Provided information:
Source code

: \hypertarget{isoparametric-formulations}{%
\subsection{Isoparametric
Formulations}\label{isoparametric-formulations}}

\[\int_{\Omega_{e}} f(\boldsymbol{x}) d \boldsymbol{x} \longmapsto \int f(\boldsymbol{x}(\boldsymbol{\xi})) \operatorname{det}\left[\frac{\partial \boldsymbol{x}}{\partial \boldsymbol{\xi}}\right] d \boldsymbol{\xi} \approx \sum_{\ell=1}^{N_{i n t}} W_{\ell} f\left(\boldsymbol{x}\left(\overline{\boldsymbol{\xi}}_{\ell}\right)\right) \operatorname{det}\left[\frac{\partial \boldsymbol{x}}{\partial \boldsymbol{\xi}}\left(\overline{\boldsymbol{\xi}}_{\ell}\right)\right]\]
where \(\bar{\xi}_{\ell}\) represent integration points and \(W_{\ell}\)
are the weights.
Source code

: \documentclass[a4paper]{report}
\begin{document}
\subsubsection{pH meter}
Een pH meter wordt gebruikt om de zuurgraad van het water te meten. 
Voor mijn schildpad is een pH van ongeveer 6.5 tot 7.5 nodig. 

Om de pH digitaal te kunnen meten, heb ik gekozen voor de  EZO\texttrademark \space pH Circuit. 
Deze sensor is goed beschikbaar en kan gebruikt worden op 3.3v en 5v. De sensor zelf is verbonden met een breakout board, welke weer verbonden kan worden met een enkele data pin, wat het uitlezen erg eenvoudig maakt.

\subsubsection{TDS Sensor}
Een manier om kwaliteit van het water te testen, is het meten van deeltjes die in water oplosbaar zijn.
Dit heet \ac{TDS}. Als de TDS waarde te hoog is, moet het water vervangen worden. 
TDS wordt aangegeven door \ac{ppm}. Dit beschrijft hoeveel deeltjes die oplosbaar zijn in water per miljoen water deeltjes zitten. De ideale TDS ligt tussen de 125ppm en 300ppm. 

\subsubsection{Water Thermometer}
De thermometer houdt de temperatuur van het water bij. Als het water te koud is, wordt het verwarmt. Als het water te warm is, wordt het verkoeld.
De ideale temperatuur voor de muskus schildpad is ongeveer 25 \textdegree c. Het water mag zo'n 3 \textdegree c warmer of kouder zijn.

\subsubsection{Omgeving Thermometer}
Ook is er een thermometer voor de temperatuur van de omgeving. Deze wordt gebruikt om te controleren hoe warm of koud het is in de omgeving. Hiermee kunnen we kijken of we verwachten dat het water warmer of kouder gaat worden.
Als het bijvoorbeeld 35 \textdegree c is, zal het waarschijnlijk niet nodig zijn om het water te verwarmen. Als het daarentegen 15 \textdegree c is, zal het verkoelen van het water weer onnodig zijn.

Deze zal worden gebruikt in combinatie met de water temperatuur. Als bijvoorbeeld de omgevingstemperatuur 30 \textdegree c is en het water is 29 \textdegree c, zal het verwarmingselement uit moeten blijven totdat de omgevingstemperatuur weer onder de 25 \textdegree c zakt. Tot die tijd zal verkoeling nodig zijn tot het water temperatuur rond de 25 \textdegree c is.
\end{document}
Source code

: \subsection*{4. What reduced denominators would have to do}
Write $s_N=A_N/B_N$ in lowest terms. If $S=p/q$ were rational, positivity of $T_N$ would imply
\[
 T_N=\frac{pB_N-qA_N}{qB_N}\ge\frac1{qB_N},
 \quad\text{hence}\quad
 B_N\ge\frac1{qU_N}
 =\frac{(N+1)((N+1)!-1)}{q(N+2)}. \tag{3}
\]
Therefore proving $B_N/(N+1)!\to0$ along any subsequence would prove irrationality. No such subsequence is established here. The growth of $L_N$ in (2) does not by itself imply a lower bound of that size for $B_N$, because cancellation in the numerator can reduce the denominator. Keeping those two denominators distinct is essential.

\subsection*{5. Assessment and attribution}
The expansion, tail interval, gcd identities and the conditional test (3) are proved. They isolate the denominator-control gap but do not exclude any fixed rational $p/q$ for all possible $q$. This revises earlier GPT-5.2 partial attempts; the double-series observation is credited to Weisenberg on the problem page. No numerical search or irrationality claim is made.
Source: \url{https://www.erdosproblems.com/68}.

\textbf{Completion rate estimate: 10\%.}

What the task asks: Print the whole listing above exactly, please.

Output:
Source code

: \hypertarget{isoparametric-formulations}{%
\subsection{Isoparametric
Formulations}\label{isoparametric-formulations}}

\[\int_{\Omega_{e}} f(\boldsymbol{x}) d \boldsymbol{x} \longmapsto \int f(\boldsymbol{x}(\boldsymbol{\xi})) \operatorname{det}\left[\frac{\partial \boldsymbol{x}}{\partial \boldsymbol{\xi}}\right] d \boldsymbol{\xi} \approx \sum_{\ell=1}^{N_{i n t}} W_{\ell} f\left(\boldsymbol{x}\left(\overline{\boldsymbol{\xi}}_{\ell}\right)\right) \operatorname{det}\left[\frac{\partial \boldsymbol{x}}{\partial \boldsymbol{\xi}}\left(\overline{\boldsymbol{\xi}}_{\ell}\right)\right]\]
where \(\bar{\xi}_{\ell}\) represent integration points and \(W_{\ell}\)
are the weights.
Source code

: \documentclass[a4paper]{report}
\begin{document}
\subsubsection{pH meter}
Een pH meter wordt gebruikt om de zuurgraad van het water te meten. 
Voor mijn schildpad is een pH van ongeveer 6.5 tot 7.5 nodig. 

Om de pH digitaal te kunnen meten, heb ik gekozen voor de  EZO\texttrademark \space pH Circuit. 
Deze sensor is goed beschikbaar en kan gebruikt worden op 3.3v en 5v. De sensor zelf is verbonden met een breakout board, welke weer verbonden kan worden met een enkele data pin, wat het uitlezen erg eenvoudig maakt.

\subsubsection{TDS Sensor}
Een manier om kwaliteit van het water te testen, is het meten van deeltjes die in water oplosbaar zijn.
Dit heet \ac{TDS}. Als de TDS waarde te hoog is, moet het water vervangen worden. 
TDS wordt aangegeven door \ac{ppm}. Dit beschrijft hoeveel deeltjes die oplosbaar zijn in water per miljoen water deeltjes zitten. De ideale TDS ligt tussen de 125ppm en 300ppm. 

\subsubsection{Water Thermometer}
De thermometer houdt de temperatuur van het water bij. Als het water te koud is, wordt het verwarmt. Als het water te warm is, wordt het verkoeld.
De ideale temperatuur voor de muskus schildpad is ongeveer 25 \textdegree c. Het water mag zo'n 3 \textdegree c warmer of kouder zijn.

\subsubsection{Omgeving Thermometer}
Ook is er een thermometer voor de temperatuur van de omgeving. Deze wordt gebruikt om te controleren hoe warm of koud het is in de omgeving. Hiermee kunnen we kijken of we verwachten dat het water warmer of kouder gaat worden.
Als het bijvoorbeeld 35 \textdegree c is, zal het waarschijnlijk niet nodig zijn om het water te verwarmen. Als het daarentegen 15 \textdegree c is, zal het verkoelen van het water weer onnodig zijn.

Deze zal worden gebruikt in combinatie met de water temperatuur. Als bijvoorbeeld de omgevingstemperatuur 30 \textdegree c is en het water is 29 \textdegree c, zal het verwarmingselement uit moeten blijven totdat de omgevingstemperatuur weer onder de 25 \textdegree c zakt. Tot die tijd zal verkoeling nodig zijn tot het water temperatuur rond de 25 \textdegree c is.
\end{document}
Source code

: \subsection*{4. What reduced denominators would have to do}
Write $s_N=A_N/B_N$ in lowest terms. If $S=p/q$ were rational, positivity of $T_N$ would imply
\[
 T_N=\frac{pB_N-qA_N}{qB_N}\ge\frac1{qB_N},
 \quad\text{hence}\quad
 B_N\ge\frac1{qU_N}
 =\frac{(N+1)((N+1)!-1)}{q(N+2)}. \tag{3}
\]
Therefore proving $B_N/(N+1)!\to0$ along any subsequence would prove irrationality. No such subsequence is established here. The growth of $L_N$ in (2) does not by itself imply a lower bound of that size for $B_N$, because cancellation in the numerator can reduce the denominator. Keeping those two denominators distinct is essential.

\subsection*{5. Assessment and attribution}
The expansion, tail interval, gcd identities and the conditional test (3) are proved. They isolate the denominator-control gap but do not exclude any fixed rational $p/q$ for all possible $q$. This revises earlier GPT-5.2 partial attempts; the double-series observation is credited to Weisenberg on the problem page. No numerical search or irrationality claim is made.
Source: \url{https://www.erdosproblems.com/68}.

\textbf{Completion rate estimate: 10\%.}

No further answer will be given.